DATA FOR THIS EXERCISE ::
******
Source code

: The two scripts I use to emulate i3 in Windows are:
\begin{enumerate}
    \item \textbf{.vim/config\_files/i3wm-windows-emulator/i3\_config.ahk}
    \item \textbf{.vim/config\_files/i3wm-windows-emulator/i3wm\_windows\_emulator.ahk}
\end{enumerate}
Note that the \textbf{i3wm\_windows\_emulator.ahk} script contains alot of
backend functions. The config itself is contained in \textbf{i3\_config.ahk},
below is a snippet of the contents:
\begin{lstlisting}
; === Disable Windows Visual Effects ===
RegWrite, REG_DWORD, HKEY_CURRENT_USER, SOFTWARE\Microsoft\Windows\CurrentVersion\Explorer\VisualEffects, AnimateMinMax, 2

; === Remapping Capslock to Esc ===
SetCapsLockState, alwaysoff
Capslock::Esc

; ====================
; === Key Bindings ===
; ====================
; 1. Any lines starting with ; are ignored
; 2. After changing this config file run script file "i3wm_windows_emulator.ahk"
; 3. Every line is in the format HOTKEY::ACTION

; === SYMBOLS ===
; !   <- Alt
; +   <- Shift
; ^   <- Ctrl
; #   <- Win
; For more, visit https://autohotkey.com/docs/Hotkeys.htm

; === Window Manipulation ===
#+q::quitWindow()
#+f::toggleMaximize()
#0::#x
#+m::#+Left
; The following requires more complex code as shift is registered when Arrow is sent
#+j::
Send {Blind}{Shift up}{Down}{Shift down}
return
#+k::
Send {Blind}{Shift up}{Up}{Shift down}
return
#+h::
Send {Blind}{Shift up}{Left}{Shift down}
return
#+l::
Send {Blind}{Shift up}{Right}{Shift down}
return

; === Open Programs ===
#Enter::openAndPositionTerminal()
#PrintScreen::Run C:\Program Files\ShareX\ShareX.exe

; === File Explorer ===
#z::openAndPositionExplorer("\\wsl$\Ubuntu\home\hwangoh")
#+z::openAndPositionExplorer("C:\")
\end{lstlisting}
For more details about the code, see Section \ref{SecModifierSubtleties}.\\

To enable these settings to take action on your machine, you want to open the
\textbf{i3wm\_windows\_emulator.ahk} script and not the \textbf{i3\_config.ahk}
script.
******
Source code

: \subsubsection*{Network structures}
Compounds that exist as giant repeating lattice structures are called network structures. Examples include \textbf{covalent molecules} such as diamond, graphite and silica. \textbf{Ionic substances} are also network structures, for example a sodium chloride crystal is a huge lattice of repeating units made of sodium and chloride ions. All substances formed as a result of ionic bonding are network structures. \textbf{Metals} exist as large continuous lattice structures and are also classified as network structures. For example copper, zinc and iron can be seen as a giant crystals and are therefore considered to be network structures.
******
WORK INSTRUCTIONS :: Search the preceding listing for "that" and extract every line where it is found.

ANSWER TO THIS TASK ::
Note that the \textbf{i3wm\_windows\_emulator.ahk} script contains alot of
Compounds that exist as giant repeating lattice structures are called network structures. Examples include \textbf{covalent molecules} such as diamond, graphite and silica. \textbf{Ionic substances} are also network structures, for example a sodium chloride crystal is a huge lattice of repeating units made of sodium and chloride ions. All substances formed as a result of ionic bonding are network structures. \textbf{Metals} exist as large continuous lattice structures and are also classified as network structures. For example copper, zinc and iron can be seen as a giant crystals and are therefore considered to be network structures.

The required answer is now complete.